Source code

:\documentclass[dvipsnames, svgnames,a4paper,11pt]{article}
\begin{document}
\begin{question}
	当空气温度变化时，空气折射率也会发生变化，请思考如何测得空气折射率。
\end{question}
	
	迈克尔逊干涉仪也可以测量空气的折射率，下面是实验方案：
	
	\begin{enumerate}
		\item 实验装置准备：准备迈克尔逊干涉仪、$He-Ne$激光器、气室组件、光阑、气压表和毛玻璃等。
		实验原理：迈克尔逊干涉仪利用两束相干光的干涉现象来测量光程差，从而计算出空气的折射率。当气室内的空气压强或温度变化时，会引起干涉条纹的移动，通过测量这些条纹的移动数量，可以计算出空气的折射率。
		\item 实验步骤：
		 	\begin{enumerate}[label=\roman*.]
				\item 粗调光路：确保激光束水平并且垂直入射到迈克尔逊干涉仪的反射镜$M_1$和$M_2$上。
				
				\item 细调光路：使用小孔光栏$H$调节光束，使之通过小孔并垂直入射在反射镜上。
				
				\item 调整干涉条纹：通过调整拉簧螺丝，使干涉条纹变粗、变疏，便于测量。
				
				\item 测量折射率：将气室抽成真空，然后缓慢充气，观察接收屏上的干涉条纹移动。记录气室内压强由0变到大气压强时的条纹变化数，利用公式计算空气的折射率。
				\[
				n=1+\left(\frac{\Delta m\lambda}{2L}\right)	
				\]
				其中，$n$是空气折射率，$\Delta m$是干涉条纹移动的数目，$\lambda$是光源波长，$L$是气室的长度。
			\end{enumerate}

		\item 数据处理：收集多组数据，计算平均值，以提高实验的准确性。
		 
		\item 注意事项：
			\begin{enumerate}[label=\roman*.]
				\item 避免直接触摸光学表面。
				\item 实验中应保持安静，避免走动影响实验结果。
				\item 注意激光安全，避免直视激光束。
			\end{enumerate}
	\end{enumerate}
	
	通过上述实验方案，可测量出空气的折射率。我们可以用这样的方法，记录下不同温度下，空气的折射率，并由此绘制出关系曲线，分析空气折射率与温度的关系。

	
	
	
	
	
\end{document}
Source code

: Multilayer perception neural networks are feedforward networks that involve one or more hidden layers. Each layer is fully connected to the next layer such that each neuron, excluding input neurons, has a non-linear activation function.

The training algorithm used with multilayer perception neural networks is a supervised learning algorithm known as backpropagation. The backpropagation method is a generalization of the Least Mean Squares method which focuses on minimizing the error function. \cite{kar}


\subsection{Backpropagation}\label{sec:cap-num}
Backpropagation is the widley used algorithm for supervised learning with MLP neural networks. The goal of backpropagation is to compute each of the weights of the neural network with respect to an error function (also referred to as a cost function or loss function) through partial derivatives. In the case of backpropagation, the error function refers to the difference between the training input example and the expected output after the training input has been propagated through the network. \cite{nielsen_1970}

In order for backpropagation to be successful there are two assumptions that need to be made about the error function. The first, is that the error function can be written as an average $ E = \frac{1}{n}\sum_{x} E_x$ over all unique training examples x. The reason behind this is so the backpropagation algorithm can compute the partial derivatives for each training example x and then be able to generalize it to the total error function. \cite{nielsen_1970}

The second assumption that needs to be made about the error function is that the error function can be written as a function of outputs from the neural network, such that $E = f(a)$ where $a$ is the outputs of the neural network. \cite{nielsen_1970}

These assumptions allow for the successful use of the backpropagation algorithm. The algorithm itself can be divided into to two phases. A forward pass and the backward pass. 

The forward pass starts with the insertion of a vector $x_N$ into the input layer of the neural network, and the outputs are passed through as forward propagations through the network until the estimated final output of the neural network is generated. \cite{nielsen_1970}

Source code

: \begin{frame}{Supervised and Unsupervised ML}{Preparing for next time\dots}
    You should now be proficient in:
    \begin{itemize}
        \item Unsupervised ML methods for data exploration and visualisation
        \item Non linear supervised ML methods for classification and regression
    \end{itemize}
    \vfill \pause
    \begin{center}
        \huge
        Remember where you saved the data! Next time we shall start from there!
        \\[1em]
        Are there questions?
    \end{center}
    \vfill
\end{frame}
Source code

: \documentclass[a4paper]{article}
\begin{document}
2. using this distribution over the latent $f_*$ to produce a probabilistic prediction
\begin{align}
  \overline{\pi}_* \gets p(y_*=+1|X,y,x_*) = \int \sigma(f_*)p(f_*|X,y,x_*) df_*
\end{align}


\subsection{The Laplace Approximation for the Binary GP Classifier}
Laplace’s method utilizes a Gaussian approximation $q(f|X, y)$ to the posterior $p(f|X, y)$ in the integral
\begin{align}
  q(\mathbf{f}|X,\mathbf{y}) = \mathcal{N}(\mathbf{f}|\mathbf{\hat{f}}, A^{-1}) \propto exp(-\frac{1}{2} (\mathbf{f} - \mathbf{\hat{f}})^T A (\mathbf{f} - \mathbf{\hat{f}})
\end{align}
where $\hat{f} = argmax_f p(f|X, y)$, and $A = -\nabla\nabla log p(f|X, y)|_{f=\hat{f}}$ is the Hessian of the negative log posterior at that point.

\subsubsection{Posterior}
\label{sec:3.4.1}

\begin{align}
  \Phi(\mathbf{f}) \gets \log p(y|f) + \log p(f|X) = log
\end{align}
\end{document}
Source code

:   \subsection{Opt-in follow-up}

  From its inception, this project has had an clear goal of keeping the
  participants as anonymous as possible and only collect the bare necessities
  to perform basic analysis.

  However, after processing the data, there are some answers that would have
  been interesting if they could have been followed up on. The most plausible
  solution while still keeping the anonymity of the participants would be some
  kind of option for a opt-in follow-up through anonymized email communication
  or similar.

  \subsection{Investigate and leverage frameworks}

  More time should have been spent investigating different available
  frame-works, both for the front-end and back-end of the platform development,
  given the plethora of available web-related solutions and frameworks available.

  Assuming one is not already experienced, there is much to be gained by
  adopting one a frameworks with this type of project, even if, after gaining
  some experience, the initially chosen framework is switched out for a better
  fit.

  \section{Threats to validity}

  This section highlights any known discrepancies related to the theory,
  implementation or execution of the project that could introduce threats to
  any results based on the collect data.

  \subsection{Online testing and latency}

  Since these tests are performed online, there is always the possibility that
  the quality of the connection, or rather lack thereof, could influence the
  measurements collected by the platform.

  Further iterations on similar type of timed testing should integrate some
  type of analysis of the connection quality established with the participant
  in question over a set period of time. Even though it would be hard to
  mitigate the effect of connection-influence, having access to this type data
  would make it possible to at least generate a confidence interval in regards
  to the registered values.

|---|

- WHAT IS EXPECTED
If a line in the entries contains "analysis", copy it.

- RESPONSE TO THIS TASK
  to perform basic analysis.
  type of analysis of the connection quality established with the participant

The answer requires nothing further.